LIABILITY RELEASE, EMERGENCY MEDICAL AUTHORIZATION AND AGREEMENT
1. I, the above named student, desire to participate in the following SCDA course or activities at the Charleston School of the Arts that require/s, the following:_SCDAncing Festival dance classes. (“the Activities”). These activities may take place at various locations that are not owned or controlled by the Association including but not limited to, the following Conference and Festival venues. I fully understand and appreciate the dangers, hazards, and risks inherent in the Activities and in any additional physical exertion or exercise that I may undertake supplemental to any such Activity. These dangers, hazards, and risks can result in injury and impairment to my body, general health and wellbeing, and could include serious or even fatal injuries, illnesses or medical conditions.
2. Knowing the dangers, hazards, and risks of such endeavors, and in consideration of being permitted to participate in the Activities, on behalf of myself, my family, spouse, heirs, and personal representative(s) (the “Releasors”), I agree to assume all the risks and responsibilities surrounding my participation in the Activities, the transportation to and from an Activity, and in any additional physical exertion or exercise or other acts undertaken as supplemental to any such Activities. On behalf of myself and the Releasors I hereby release, waive, forever discharge, and covenant not to sue the State of South Carolina, SC Dance Association/Charleston School of the Arts, and its trustees, officers, agents, employees and any students acting as employees (“Releasors”), for any harm, injury, damage, claims, demands, actions, causes of action, costs, and expenses of any nature that I may have or that may hereafter accrue to me or a Releasor, arising out of or related to the Activities, any act supplemental to an Activity, or for any occurrence while I am in transit to or from the premises where an Activity or supplemental act occurs or is being conducted.
3. I further agree to indemnify and hold harmless the Releases from and against any loss, liability, damage or cost, including court costs and attorney's fees that the Releases may incur due to my participation in the Activities.
4. It is my expressed intent that this LIABILITY RELEASE, EMERGENCY MEDICAL AUTHORIZATION, AND AGREEMENT (the “Agreement”) shall bind me, the members of my family and spouse, if I am alive, and my estate, family, heirs, administrators, personal representatives, or assigns, if I am deceased, and shall be deemed as a legally binding release, waiver, discharge and covenant not to sue the Releasors.

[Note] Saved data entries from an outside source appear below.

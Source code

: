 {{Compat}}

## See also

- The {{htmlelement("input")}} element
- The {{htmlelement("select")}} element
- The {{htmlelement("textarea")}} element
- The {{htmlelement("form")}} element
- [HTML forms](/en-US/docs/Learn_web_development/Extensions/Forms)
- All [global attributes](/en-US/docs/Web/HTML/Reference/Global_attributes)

5. I understand, agree and hereby grant Releasors permission to authorize emergency medical treatment for me, if necessary, and that such action by Releasors shall be subject to the terms of this Agreement. I understand and agree that Releasors assume no responsibility for any injury or damage which might arise out of or in connection with such authorized emergency medical treatment.
6. By signing this Agreement, I acknowledge and represent that I have carefully read this Agreement and understand its contents and that I sign this document as my own free act and deed. I further state that I am at least eighteen (18) years of age and fully competent to sign this Agreement or that I will ask my parent or legal guardian to sign the same. I execute this Agreement for full, adequate, and complete consideration fully intending to be bound by the same. I have no health-related conditions, reasons or problems which preclude or restrict my participation in the Activity. I consulted my primary healthcare provider regarding the same and have been approved to participate in the Activities by such provider. I have adequate health insurance necessary to provide for and pay any medical costs that may arise as a result of an injury to me. I recognize that the SC Dance Association/Charleston School of the Arts is not obligated to provide for any of my medical or medication needs or insurance and that I assume all risk and responsibility for those needs.

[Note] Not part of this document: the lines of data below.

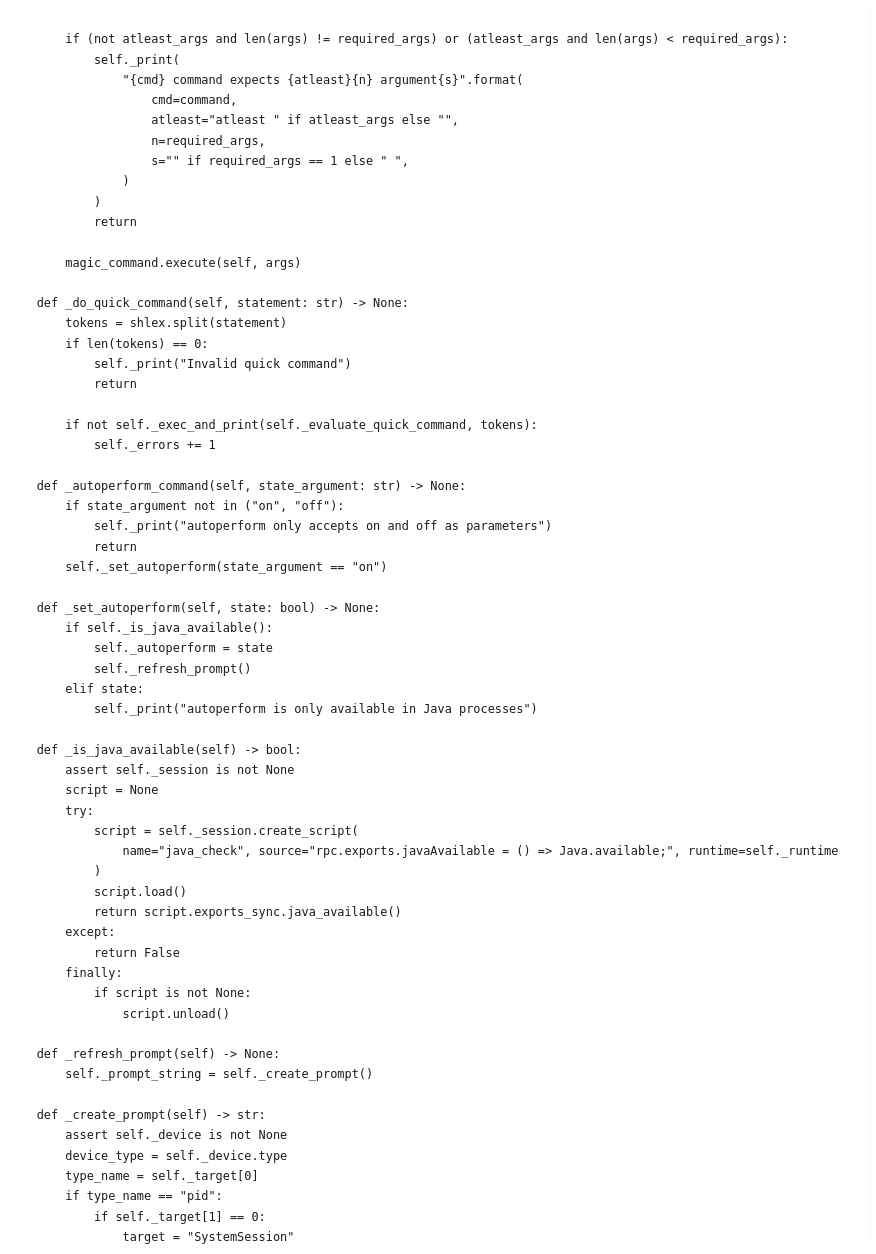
 ```

        if (not atleast_args and len(args) != required_args) or (atleast_args and len(args) < required_args):
            self._print(
                "{cmd} command expects {atleast}{n} argument{s}".format(
                    cmd=command,
                    atleast="atleast " if atleast_args else "",
                    n=required_args,
                    s="" if required_args == 1 else " ",
                )
            )
            return

        magic_command.execute(self, args)

    def _do_quick_command(self, statement: str) -> None:
        tokens = shlex.split(statement)
        if len(tokens) == 0:
            self._print("Invalid quick command")
            return

        if not self._exec_and_print(self._evaluate_quick_command, tokens):
            self._errors += 1

    def _autoperform_command(self, state_argument: str) -> None:
        if state_argument not in ("on", "off"):
            self._print("autoperform only accepts on and off as parameters")
            return
        self._set_autoperform(state_argument == "on")

    def _set_autoperform(self, state: bool) -> None:
        if self._is_java_available():
            self._autoperform = state
            self._refresh_prompt()
        elif state:
            self._print("autoperform is only available in Java processes")

    def _is_java_available(self) -> bool:
        assert self._session is not None
        script = None
        try:
            script = self._session.create_script(
                name="java_check", source="rpc.exports.javaAvailable = () => Java.available;", runtime=self._runtime
            )
            script.load()
            return script.exports_sync.java_available()
        except:
            return False
        finally:
            if script is not None:
                script.unload()

    def _refresh_prompt(self) -> None:
        self._prompt_string = self._create_prompt()

    def _create_prompt(self) -> str:
        assert self._device is not None
        device_type = self._device.type
        type_name = self._target[0]
        if type_name == "pid":
            if self._target[1] == 0:
                target = "SystemSession"
```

7. I further agree that this Agreement shall be construed in accordance with the laws of the State of South Carolina. If any term or provision of this Agreement shall be held illegal, unenforceable, or in 1OLA-08-29-13 conflict with any law governing this Agreement the validity of the remaining portions shall not be affected thereby.
8. By signing below I also agree to comply with all regulations regarding conduct and comportment during my participation in the Activities. I understand that the SC Dance Association/Charleston School of the Arts has the right to enforce such standards of conduct and that I may be dismissed from any or all Activities at any time for failing to abide by such standards.
THIS IS A LEGAL AGREEMENT AND INCLUDES A RELEASE OF LEGAL RIGHTS. READ AND BE CERTAIN YOU UNDERSTAND IT BEFORE SIGNING.